== STUDY MATERIAL ==
──────────────────────────────
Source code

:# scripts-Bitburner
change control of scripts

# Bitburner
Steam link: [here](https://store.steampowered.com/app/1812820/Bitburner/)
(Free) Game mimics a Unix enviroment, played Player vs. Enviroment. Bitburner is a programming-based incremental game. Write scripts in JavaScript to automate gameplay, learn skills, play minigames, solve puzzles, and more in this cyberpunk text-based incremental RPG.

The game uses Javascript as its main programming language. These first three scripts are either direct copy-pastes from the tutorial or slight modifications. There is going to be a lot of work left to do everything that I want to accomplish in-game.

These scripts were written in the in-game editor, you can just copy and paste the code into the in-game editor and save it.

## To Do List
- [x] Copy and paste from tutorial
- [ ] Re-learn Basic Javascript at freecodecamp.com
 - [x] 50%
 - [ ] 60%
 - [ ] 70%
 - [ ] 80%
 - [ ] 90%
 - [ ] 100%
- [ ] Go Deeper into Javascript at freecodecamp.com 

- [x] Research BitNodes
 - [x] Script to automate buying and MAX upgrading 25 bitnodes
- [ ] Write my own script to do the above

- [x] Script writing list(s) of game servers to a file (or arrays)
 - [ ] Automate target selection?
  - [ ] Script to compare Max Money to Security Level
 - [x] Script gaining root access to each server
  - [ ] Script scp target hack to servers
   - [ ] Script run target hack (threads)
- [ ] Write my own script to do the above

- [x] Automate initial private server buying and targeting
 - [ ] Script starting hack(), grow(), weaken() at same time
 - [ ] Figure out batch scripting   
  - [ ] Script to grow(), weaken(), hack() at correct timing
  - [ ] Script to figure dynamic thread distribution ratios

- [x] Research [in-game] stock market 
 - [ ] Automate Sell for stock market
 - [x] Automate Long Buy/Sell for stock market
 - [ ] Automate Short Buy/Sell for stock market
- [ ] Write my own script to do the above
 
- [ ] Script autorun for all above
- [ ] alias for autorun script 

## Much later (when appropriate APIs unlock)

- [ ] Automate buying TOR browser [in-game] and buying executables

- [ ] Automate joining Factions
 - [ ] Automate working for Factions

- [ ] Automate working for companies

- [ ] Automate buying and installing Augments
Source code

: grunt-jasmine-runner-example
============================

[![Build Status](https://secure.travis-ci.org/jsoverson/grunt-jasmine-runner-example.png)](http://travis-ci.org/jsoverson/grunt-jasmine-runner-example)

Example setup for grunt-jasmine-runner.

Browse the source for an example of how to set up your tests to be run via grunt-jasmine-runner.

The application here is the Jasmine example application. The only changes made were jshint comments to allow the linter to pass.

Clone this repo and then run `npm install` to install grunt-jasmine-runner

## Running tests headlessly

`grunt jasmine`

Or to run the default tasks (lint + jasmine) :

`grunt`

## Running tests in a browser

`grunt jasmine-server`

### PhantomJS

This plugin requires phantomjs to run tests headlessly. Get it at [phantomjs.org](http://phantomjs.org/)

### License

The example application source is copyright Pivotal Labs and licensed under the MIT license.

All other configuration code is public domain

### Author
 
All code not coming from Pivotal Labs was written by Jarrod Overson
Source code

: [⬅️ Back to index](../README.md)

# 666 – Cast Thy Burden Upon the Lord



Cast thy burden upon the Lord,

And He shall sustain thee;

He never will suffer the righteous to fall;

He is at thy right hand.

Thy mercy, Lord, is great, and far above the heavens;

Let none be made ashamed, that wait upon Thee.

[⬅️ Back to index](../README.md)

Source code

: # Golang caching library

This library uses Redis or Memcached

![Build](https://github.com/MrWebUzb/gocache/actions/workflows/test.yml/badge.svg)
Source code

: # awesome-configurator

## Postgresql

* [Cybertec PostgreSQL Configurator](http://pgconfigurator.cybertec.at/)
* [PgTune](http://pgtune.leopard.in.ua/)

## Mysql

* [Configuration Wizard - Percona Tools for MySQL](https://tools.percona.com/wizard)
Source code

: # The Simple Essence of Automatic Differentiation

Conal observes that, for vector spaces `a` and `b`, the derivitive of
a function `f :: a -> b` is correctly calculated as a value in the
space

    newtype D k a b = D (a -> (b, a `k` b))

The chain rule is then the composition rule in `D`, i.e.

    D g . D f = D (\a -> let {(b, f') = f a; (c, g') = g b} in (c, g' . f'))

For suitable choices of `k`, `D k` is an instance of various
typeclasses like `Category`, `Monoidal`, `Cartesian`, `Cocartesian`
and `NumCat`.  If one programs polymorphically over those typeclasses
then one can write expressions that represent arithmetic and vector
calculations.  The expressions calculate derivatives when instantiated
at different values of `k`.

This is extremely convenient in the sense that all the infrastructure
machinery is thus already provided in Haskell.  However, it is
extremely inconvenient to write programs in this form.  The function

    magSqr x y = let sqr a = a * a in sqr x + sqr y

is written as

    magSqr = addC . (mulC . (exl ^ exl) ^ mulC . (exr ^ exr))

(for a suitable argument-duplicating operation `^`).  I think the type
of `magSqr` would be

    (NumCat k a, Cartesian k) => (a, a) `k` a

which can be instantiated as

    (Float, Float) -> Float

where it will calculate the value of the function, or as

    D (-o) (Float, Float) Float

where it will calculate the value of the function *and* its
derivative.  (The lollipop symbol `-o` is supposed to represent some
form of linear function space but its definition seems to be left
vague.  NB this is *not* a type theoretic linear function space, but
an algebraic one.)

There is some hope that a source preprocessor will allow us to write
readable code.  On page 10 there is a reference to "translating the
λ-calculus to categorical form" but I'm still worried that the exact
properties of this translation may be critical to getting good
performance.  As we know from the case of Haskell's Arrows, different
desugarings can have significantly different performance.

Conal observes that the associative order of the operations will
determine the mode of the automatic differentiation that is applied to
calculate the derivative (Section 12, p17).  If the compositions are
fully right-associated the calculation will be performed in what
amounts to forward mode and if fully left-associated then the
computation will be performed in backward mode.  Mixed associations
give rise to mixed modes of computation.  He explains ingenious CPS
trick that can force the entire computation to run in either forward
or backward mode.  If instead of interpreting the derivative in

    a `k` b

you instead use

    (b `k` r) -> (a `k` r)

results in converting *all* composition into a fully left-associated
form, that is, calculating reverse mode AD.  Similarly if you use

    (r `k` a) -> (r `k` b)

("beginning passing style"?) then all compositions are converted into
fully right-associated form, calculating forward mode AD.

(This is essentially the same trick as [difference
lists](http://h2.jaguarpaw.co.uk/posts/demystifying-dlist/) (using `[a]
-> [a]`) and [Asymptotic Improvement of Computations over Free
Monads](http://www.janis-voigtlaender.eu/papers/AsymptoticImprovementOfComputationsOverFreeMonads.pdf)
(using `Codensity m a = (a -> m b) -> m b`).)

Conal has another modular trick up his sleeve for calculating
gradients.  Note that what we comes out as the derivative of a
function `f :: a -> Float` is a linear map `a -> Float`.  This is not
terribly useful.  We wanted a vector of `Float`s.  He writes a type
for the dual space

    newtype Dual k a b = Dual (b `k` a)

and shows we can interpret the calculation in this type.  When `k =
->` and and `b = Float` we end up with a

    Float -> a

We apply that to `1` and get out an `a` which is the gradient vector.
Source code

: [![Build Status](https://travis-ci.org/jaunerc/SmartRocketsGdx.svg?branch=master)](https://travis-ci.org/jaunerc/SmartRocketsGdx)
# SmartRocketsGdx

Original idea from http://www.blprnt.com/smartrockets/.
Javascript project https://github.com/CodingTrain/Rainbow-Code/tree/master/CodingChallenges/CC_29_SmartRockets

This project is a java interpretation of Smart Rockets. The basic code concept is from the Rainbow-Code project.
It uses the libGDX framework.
──────────────────────────────
== TASK BRIEF ==
The reply should consist solely of the lines above from the one that has "to represent some" through the one that has "Conal observes that the", reproduced exactly.

== EXERCISE OUTPUT ==
derivative.  (The lollipop symbol `-o` is supposed to represent some
form of linear function space but its definition seems to be left
vague.  NB this is *not* a type theoretic linear function space, but
an algebraic one.)

There is some hope that a source preprocessor will allow us to write
readable code.  On page 10 there is a reference to "translating the
λ-calculus to categorical form" but I'm still worried that the exact
properties of this translation may be critical to getting good
performance.  As we know from the case of Haskell's Arrows, different
desugarings can have significantly different performance.

Conal observes that the associative order of the operations will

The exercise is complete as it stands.